• [The problem]:
Starting with the opening line of the entries below, transcribe each line exactly up to and including the one that has "Не так давно я сделал своей первый шаг!"; pictures are not copied.

- Opening Delimiter -

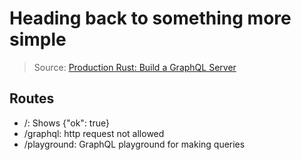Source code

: # Heading back to something more simple

> Source: [Production Rust: Build a GraphQL Server](https://www.youtube.com/watch?v=eyogx90b948)

## Routes

-   /: Shows {"ok": true}
-   /graphql: http request not allowed
-   /playground: GraphQL playground for making queries
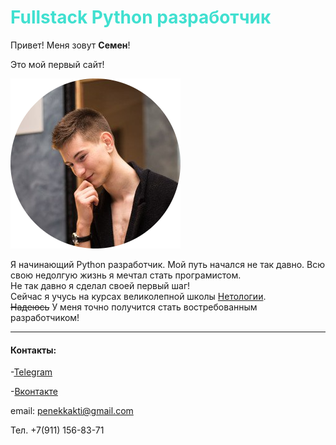# <span style="color:Turquoise">**Fullstack Python разработчик**</span>

Привет! Меня зовут **Семен**!  

Это мой первый сайт!

![](11zon_cropped.jpg)






Я начинающий Python разработчик. Мой путь начался не так давно.
Всю свою недолгую жизнь я мечтал стать програмистом.  
Не так давно я сделал своей первый шаг!  
Сейчас я учусь на курсах великолепной школы [Нетологии](https://netology.ru/).  
~~Надеюсь~~ У меня точно получится стать востребованным разработчиком!


---
#### Контакты:
-[Telegram](https://t.me/punchalaken)

-[Вконтакте](https://vk.com/punchalaken)

email: penekkakti@gmail.com

Тел. +7(911) 156-83-71 

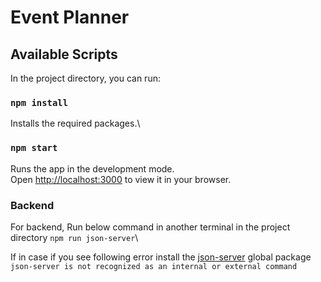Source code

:# Event Planner

## Available Scripts

In the project directory, you can run:
### `npm install`

Installs the required packages.\

### `npm start`

Runs the app in the development mode.\
Open [http://localhost:3000](http://localhost:3000) to view it in your browser.

### Backend  

For backend, Run below command in another terminal in the project directory
`npm run json-server`\

If in case if you see following error install the [json-server](https://www.npmjs.com/package/json-server) global package\
`json-server is not recognized as an internal or external command`
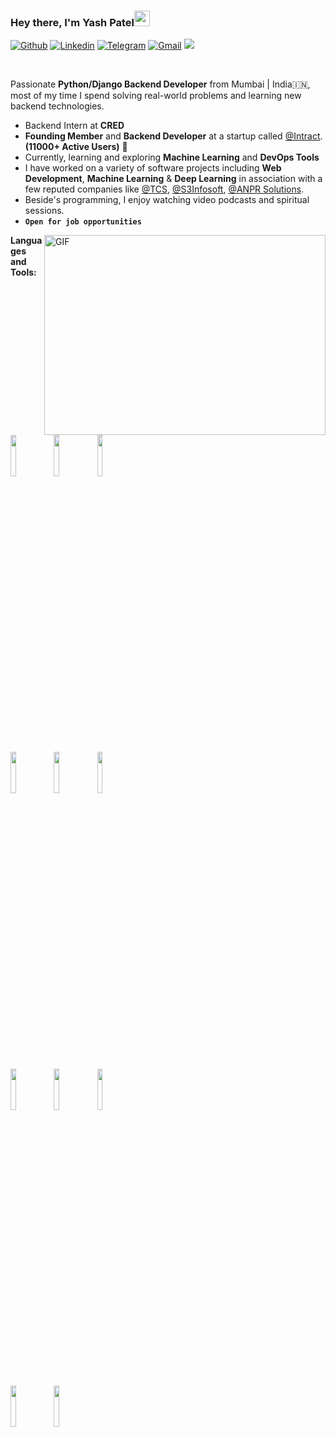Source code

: ### Hey there, I'm Yash Patel<img src="https://media.giphy.com/media/hvRJCLFzcasrR4ia7z/giphy.gif" width="25px">
[![Github](https://img.shields.io/badge/-Github-000?style=flat&logo=Github&logoColor=white)](https://github.com/yashpatel7025)
[![Linkedin](https://img.shields.io/badge/-LinkedIn-blue?style=flat&logo=Linkedin&logoColor=white)](https://www.linkedin.com/in/yashpatel-ml/)
[![Telegram](https://img.shields.io/badge/-Telegram-blue?style=flat&logo=Telegram&logoColor=white)](https://t.me/yashpatel7025)
[![Gmail](https://img.shields.io/badge/-Gmail-c14438?style=flat&logo=Gmail&logoColor=white)](mailto:yashpatel7025@gmail.com)
![](https://visitor-badge.glitch.me/badge?page_id=yashpatel7025.yashpatel7025)

<br />

Passionate **Python/Django Backend Developer** from Mumbai | India:india:, most of my time I spend solving real-world problems and learning new backend technologies.

- Backend Intern at **CRED**
- **Founding Member** and **Backend Developer** at a startup called [@Intract](https://www.intractonline.com/). **(11000+ Active Users)** 🚀
- Currently, learning and exploring **Machine Learning** and **DevOps Tools** 
- I have worked on a variety of software projects including **Web Development**, **Machine Learning** & **Deep Learning** in association with a few reputed companies like [@TCS](https://www.tcs.com/), [@S3Infosoft](https://s3infosoft.com/), [@ANPR Solutions](#).
- Beside's programming, I enjoy watching video podcasts and spiritual sessions.
- **``Open for job opportunities``**

<img align="right" alt="GIF" src="https://github.com/yashpatel7025/yashpatel7025/blob/main/images/code.gif?raw=true" width="450" height="320" />


**Languages and Tools:**  

<p>
  
  <code><img width="13%" src="./images/python-ar21.svg"></code>
  <code><img width="13%" src="./images/djangoproject-ar21.svg"></code>
  <code><img width="13%" src="./images/djang-rest-framework-logo.webp"></code>
  <br />
  <code><img width="13%" src="./images/celery.png"></code>
  <code><img width="13%" src="./images/scrapy1.png"></code>
  <code><img width="13%" src="./images/nginx-ar21.svg"></code>
  <br />
  <code><img width="13%" src="./images/gunicorn-ar21.svg"></code>
  <code><img width="13%" src="./images/jenkins-ar21.svg"></code>
  <code><img width="13%" src="./images/ansible-ar21.svg"></code>
  <br />
  <code><img width="13%" src="./images/microsoft_azure-ar21.svg"></code>
  <code><img width="13%" src="./images/docker-ar21.svg"></code>
  <br />
 
</p>
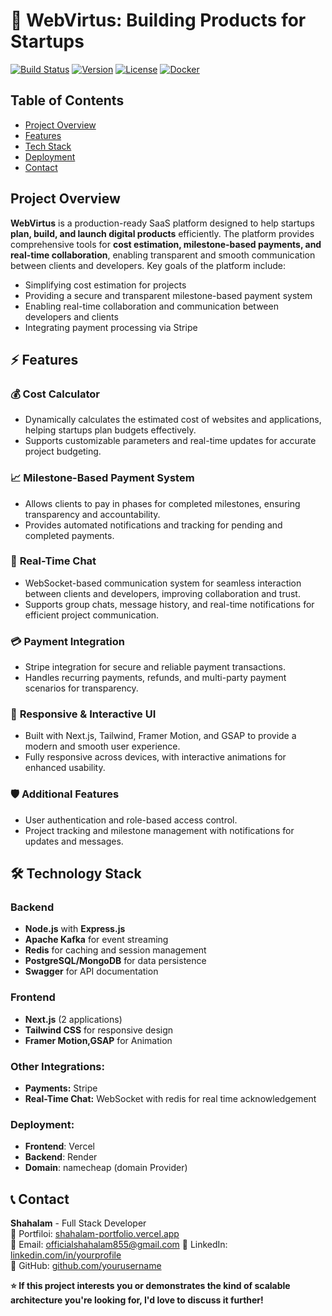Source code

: # 🚀 WebVirtus: Building Products for Startups

[![Build Status](https://img.shields.io/badge/build-passing-brightgreen.svg)]()
[![Version](https://img.shields.io/badge/version-1.0.0-blue.svg)]()
[![License](https://img.shields.io/badge/license-MIT-green.svg)]()
[![Docker](https://img.shields.io/badge/docker-containerized-blue.svg)]()

## Table of Contents

- [Project Overview](#project-overview)
- [Features](#features)
- [Tech Stack](#tech-stack)
- [Deployment](#deployment)
- [Contact](#contact)

## Project Overview

**WebVirtus** is a production-ready SaaS platform designed to help startups **plan, build, and launch digital products** efficiently. The platform provides comprehensive tools for **cost estimation, milestone-based payments, and real-time collaboration**, enabling transparent and smooth communication between clients and developers. Key goals of the platform include:

- Simplifying cost estimation for projects
- Providing a secure and transparent milestone-based payment system
- Enabling real-time collaboration and communication between developers and clients
- Integrating payment processing via Stripe

## ⚡ Features

### 💰 **Cost Calculator**

- Dynamically calculates the estimated cost of websites and applications, helping startups plan budgets effectively.
- Supports customizable parameters and real-time updates for accurate project budgeting.

### 📈 **Milestone-Based Payment System**

- Allows clients to pay in phases for completed milestones, ensuring transparency and accountability.
- Provides automated notifications and tracking for pending and completed payments.

### 💬 **Real-Time Chat**

- WebSocket-based communication system for seamless interaction between clients and developers, improving collaboration and trust.
- Supports group chats, message history, and real-time notifications for efficient project communication.

### 💳 **Payment Integration**

- Stripe integration for secure and reliable payment transactions.
- Handles recurring payments, refunds, and multi-party payment scenarios for transparency.

### 🎨 **Responsive & Interactive UI**

- Built with Next.js, Tailwind, Framer Motion, and GSAP to provide a modern and smooth user experience.
- Fully responsive across devices, with interactive animations for enhanced usability.

### 🛡️ **Additional Features**

- User authentication and role-based access control.
- Project tracking and milestone management with notifications for updates and messages.

## 🛠️ Technology Stack

### **Backend**

- **Node.js** with **Express.js**
- **Apache Kafka** for event streaming
- **Redis** for caching and session management
- **PostgreSQL/MongoDB** for data persistence
- **Swagger** for API documentation

### **Frontend**

- **Next.js** (2 applications)
- **Tailwind CSS** for responsive design
- **Framer Motion,GSAP** for Animation

### **Other Integrations:**

- **Payments:** Stripe
- **Real-Time Chat:** WebSocket with redis for real time acknowledgement

### **Deployment:**

- **Frontend**: Vercel
- **Backend**: Render
- **Domain**: namecheap (domain Provider)

## 📞 Contact

**Shahalam** - Full Stack Developer  
👤 Portfiloi: [shahalam-portfolio.vercel.app](https://shahalam-portfolio.vercel.app)  
📧 Email: officialshahalam855@gmail.com
💼 LinkedIn: [linkedin.com/in/yourprofile](https://www.linkedin.com/in/mohdshahalam855/)  
🐙 GitHub: [github.com/yourusername](https://github.com/officialshahalam)

**⭐ If this project interests you or demonstrates the kind of scalable architecture you're looking for, I'd love to discuss it further!**
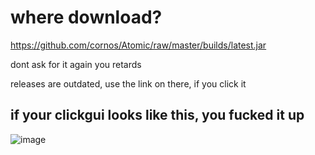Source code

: # where download?
https://github.com/cornos/Atomic/raw/master/builds/latest.jar

dont ask for it again you retards

releases are outdated, use the link on there, if you click it

## if your clickgui looks like this, you fucked it up
![image](https://user-images.githubusercontent.com/80022388/127568588-56fb5c5b-bec0-41f6-99f1-4deb87f7ab1a.png)
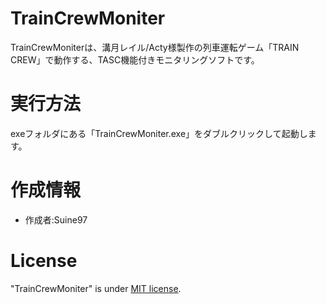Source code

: # TrainCrewMoniter

TrainCrewMoniterは、溝月レイル/Acty様製作の列車運転ゲーム「TRAIN CREW」で動作する、TASC機能付きモニタリングソフトです。

# 実行方法

exeフォルダにある「TrainCrewMoniter.exe」をダブルクリックして起動します。

# 作成情報

* 作成者:Suine97

# License
"TrainCrewMoniter" is under [MIT license](https://en.wikipedia.org/wiki/MIT_License).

- Closing Delimiter -

• [Finished exercise]:
Source code

: # Heading back to something more simple

> Source: [Production Rust: Build a GraphQL Server](https://www.youtube.com/watch?v=eyogx90b948)

## Routes

-   /: Shows {"ok": true}
-   /graphql: http request not allowed
-   /playground: GraphQL playground for making queries
# <span style="color:Turquoise">**Fullstack Python разработчик**</span>

Привет! Меня зовут **Семен**!  

Это мой первый сайт!

![](11zon_cropped.jpg)






Я начинающий Python разработчик. Мой путь начался не так давно.
Всю свою недолгую жизнь я мечтал стать програмистом.  
Не так давно я сделал своей первый шаг!  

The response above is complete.